The presence of goal driven, behaviour based autonomous agents is already identified as one important requirement for virtual reality systems [15]. Many works are known that try to reproduce believable human figures [8][5][7][16], animals [6] or generic legged creatures [9][13]. Several of these works focus only on few levels of a behaviour based autonomous agent like animation or path planning, but others propose global architectures of generic multi-level autonomous agents [2][3][4]. Driving simulators are real-time systems that hardly need believable autonomous elements, usually in large amount [1]. Currently, several works can be found that aim to help the preparation of complex and realistic scenarios. Some of them are focused in improving the autonomy and realism of autonomous guided virtual vehicles and pedestrians [10], others propose scripting languages or techniques to help directing and controlling autonomous elements [17][25][26]. The development of autonomous agents aimed to live in the real world, especially automatic guided traffic vehicles [11][14] is also related to this work.

3.

Autonomous Agents

In order to be convincing, a driving simulatior must supply the conductor with the sensation of immersion in a typical environment of public ways. These typical environments are composed by a large amount of different vehicles, each one with its own unique behaviour and all of them interacting and competing. The preparation of driving simulation scenarios within a such environment is one of the most time and effort consuming tasks in the scientific use of driving simulators. The possibility to include autonomous elements that react to each other using its internal defined behavior can dramatically simplify the creation of realistic scenarios. But this is usually not enough because strictly autonomous elements do not help the construction of precisely controlled events. In order to make goal situations happen, some externally controlled elements must be used. These controlled elements must be guided by a program or script, consisting of a command sequence. The preparation of driving simulation scenario can then be described as the creation of these command lists that will then be used to control only a small set of all animated elements in the environment. In order to simplify the scenario preparation task, it is important that these commands can be related to orders of diverse abstraction levels. This allows a potential reduction on the amount of commands that must be specified in order to force the desired situation happen. Depending on the experiment specification, this order can be an alteration of destination, behavior, acceleration, speed or manipulation of the autonomous vehicle instruments.

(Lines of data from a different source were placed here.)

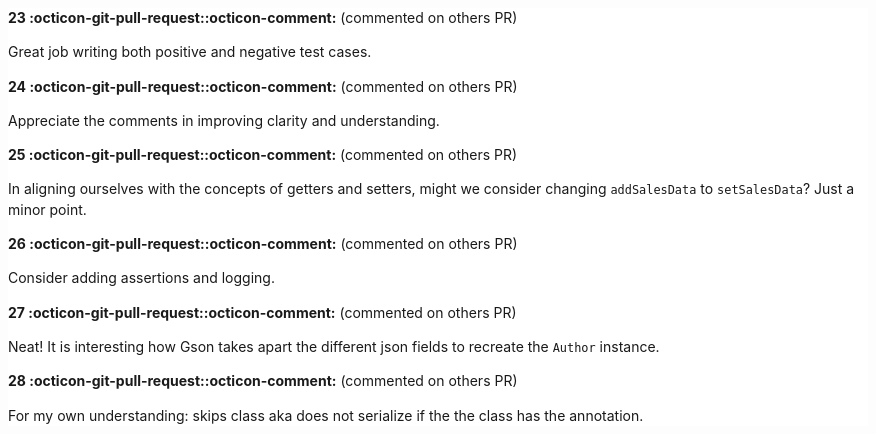 **23 :octicon-git-pull-request::octicon-comment:** (commented on others PR)
</div>

Great job writing both positive and negative test cases.
</panel>

<panel  popup-url="https://github.com/AY2425S1-CS2113-T10-3/tp/pull/54#discussion_r1809688905" expanded>
<div slot="header">

**24 :octicon-git-pull-request::octicon-comment:** (commented on others PR)
</div>

Appreciate the comments in improving clarity and understanding.
</panel>

<panel  popup-url="https://github.com/AY2425S1-CS2113-T10-3/tp/pull/54#discussion_r1809690058" expanded>
<div slot="header">

**25 :octicon-git-pull-request::octicon-comment:** (commented on others PR)
</div>

In aligning ourselves with the concepts of getters and setters, might we consider changing `addSalesData` to `setSalesData`? Just a minor point.
</panel>

<panel  popup-url="https://github.com/AY2425S1-CS2113-T10-3/tp/pull/54#discussion_r1809690822" expanded>
<div slot="header">

**26 :octicon-git-pull-request::octicon-comment:** (commented on others PR)
</div>

Consider adding assertions and logging.
</panel>

<panel  popup-url="https://github.com/AY2425S1-CS2113-T10-3/tp/pull/53#discussion_r1809693940" expanded>
<div slot="header">

**27 :octicon-git-pull-request::octicon-comment:** (commented on others PR)
</div>

Neat! It is interesting how Gson takes apart the different json fields to recreate the `Author` instance.
</panel>

<panel  popup-url="https://github.com/AY2425S1-CS2113-T10-3/tp/pull/53#discussion_r1809695355" expanded>
<div slot="header">

**28 :octicon-git-pull-request::octicon-comment:** (commented on others PR)
</div>

For my own understanding: skips class aka does not serialize if the the class has the annotation.
</panel>

<panel  popup-url="https://github.com/AY2425S1-CS2113-T10-3/tp/pull/53#discussion_r1809695687" expanded>
<div slot="header">
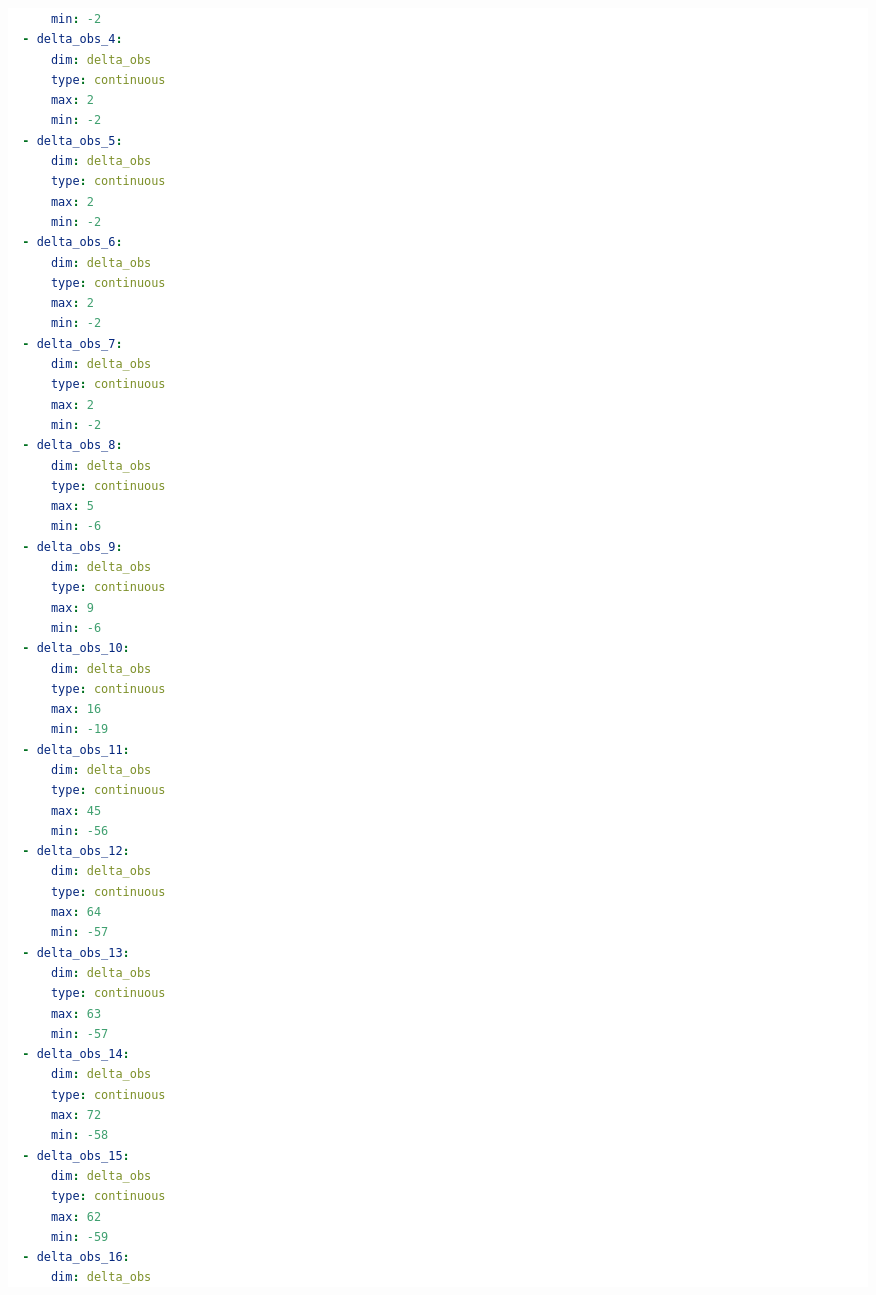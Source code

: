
 ```yaml
      min: -2
  - delta_obs_4:
      dim: delta_obs
      type: continuous
      max: 2
      min: -2
  - delta_obs_5:
      dim: delta_obs
      type: continuous
      max: 2
      min: -2
  - delta_obs_6:
      dim: delta_obs
      type: continuous
      max: 2
      min: -2
  - delta_obs_7:
      dim: delta_obs
      type: continuous
      max: 2
      min: -2
  - delta_obs_8:
      dim: delta_obs
      type: continuous
      max: 5
      min: -6
  - delta_obs_9:
      dim: delta_obs
      type: continuous
      max: 9
      min: -6
  - delta_obs_10:
      dim: delta_obs
      type: continuous
      max: 16
      min: -19
  - delta_obs_11:
      dim: delta_obs
      type: continuous
      max: 45
      min: -56
  - delta_obs_12:
      dim: delta_obs
      type: continuous
      max: 64
      min: -57
  - delta_obs_13:
      dim: delta_obs
      type: continuous
      max: 63
      min: -57
  - delta_obs_14:
      dim: delta_obs
      type: continuous
      max: 72
      min: -58
  - delta_obs_15:
      dim: delta_obs
      type: continuous
      max: 62
      min: -59
  - delta_obs_16:
      dim: delta_obs
```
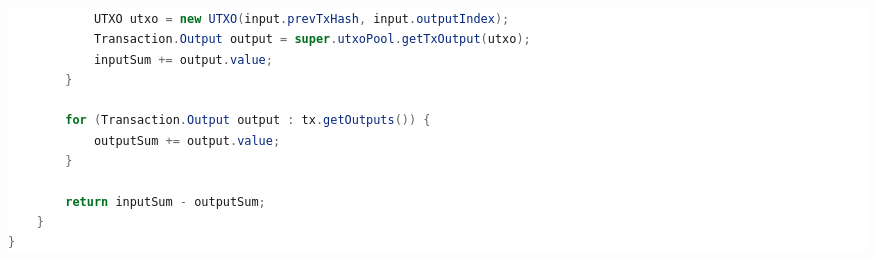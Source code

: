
 ```java
            UTXO utxo = new UTXO(input.prevTxHash, input.outputIndex);
            Transaction.Output output = super.utxoPool.getTxOutput(utxo);
            inputSum += output.value;
        }

        for (Transaction.Output output : tx.getOutputs()) {
            outputSum += output.value;
        }

        return inputSum - outputSum;
    }
}

```
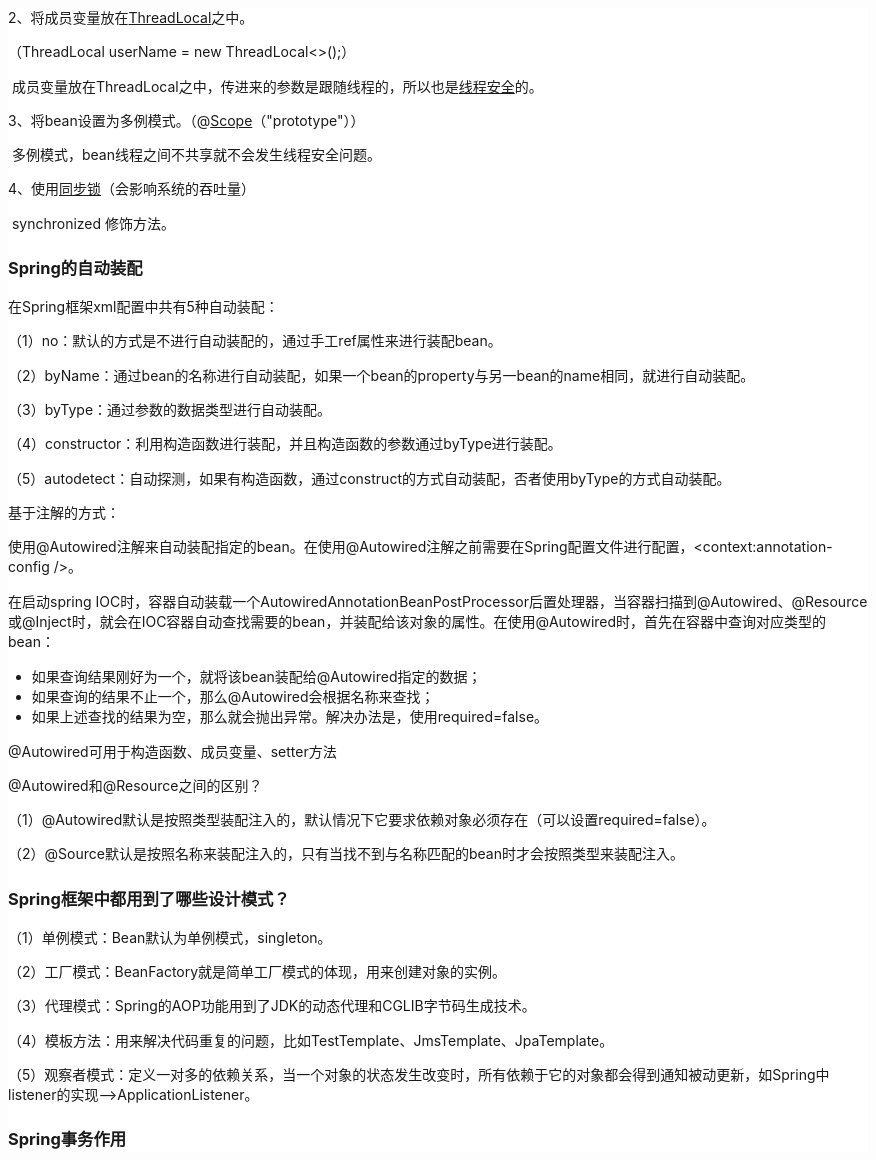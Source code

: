 2、将成员变量放在[ThreadLocal](https://so.csdn.net/so/search?q=ThreadLocal&spm=1001.2101.3001.7020)之中。

（ThreadLocal<String> userName = new ThreadLocal<>();）

​    成员变量放在ThreadLocal之中，传进来的参数是跟随线程的，所以也是[线程安全](https://so.csdn.net/so/search?q=线程安全&spm=1001.2101.3001.7020)的。

3、将bean设置为多例模式。（@[Scope](https://so.csdn.net/so/search?q=Scope&spm=1001.2101.3001.7020)（"prototype"））

​    多例模式，bean线程之间不共享就不会发生线程安全问题。

4、使用[同步锁](https://so.csdn.net/so/search?q=同步锁&spm=1001.2101.3001.7020)（会影响系统的吞吐量）

​    synchronized 修饰方法。

### Spring的自动装配

在Spring框架xml配置中共有5种自动装配：

（1）no：默认的方式是不进行自动装配的，通过手工ref属性来进行装配bean。

（2）byName：通过bean的名称进行自动装配，如果一个bean的property与另一bean的name相同，就进行自动装配。

（3）byType：通过参数的数据类型进行自动装配。

（4）constructor：利用构造函数进行装配，并且构造函数的参数通过byType进行装配。

（5）autodetect：自动探测，如果有构造函数，通过construct的方式自动装配，否者使用byType的方式自动装配。

基于注解的方式：

使用@Autowired注解来自动装配指定的bean。在使用@Autowired注解之前需要在Spring配置文件进行配置，<context:annotation-config />。

在启动spring IOC时，容器自动装载一个AutowiredAnnotationBeanPostProcessor后置处理器，当容器扫描到@Autowired、@Resource或@Inject时，就会在IOC容器自动查找需要的bean，并装配给该对象的属性。在使用@Autowired时，首先在容器中查询对应类型的bean：

* 如果查询结果刚好为一个，就将该bean装配给@Autowired指定的数据；
* 如果查询的结果不止一个，那么@Autowired会根据名称来查找；
* 如果上述查找的结果为空，那么就会抛出异常。解决办法是，使用required=false。

@Autowired可用于构造函数、成员变量、setter方法

@Autowired和@Resource之间的区别？

（1）@Autowired默认是按照类型装配注入的，默认情况下它要求依赖对象必须存在（可以设置required=false）。

（2）@Source默认是按照名称来装配注入的，只有当找不到与名称匹配的bean时才会按照类型来装配注入。

### Spring框架中都用到了哪些设计模式？

（1）单例模式：Bean默认为单例模式，singleton。

（2）工厂模式：BeanFactory就是简单工厂模式的体现，用来创建对象的实例。

（3）代理模式：Spring的AOP功能用到了JDK的动态代理和CGLIB字节码生成技术。

（4）模板方法：用来解决代码重复的问题，比如TestTemplate、JmsTemplate、JpaTemplate。

（5）观察者模式：定义一对多的依赖关系，当一个对象的状态发生改变时，所有依赖于它的对象都会得到通知被动更新，如Spring中listener的实现-->ApplicationListener。

### Spring事务作用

3.1. Architecture Many driving simulators try to solve autonomous elements with two different models. One behavior based model to be applied to strictly autonomous vehicles used to simulate de environment traffic, and one script based model used to drive preprogrammed vehicles. As explained in [20], our approach intends to solve both requirements with the same model. Actually, our model can implement strictly autonomous vehicles, completely controlled elements, or mixed solutions with externally imposed medium time goals and short time autonomy. As many others, our autonomous agents are conceived using several independent layers. This allows treating independently long time goals and short time tasks. It also simplifies the imposition of external orders that can correspond to different levels too. Figure 1 shows the hierarchical structure of layers used in the implementation of our autonomous agents. The strategic layer has to deal with decisions that can lead in reaching long time goals. When the vehicle is requested to go to a final destiny, the strategic layer must plan the path of the trip and communicate periodically to the tactical layer the direction to take at each crossing. The tactical layer deals with the decisions that are necessary to achieve the medium time goals suggested by the strategic layer. It must take decisions like to overtake or not the front vehicle and when to change to other lane. These decisions are sent to the operational layer. Driver

Vehic le

Figure 1. Behaviour model for an autonomous vehicle.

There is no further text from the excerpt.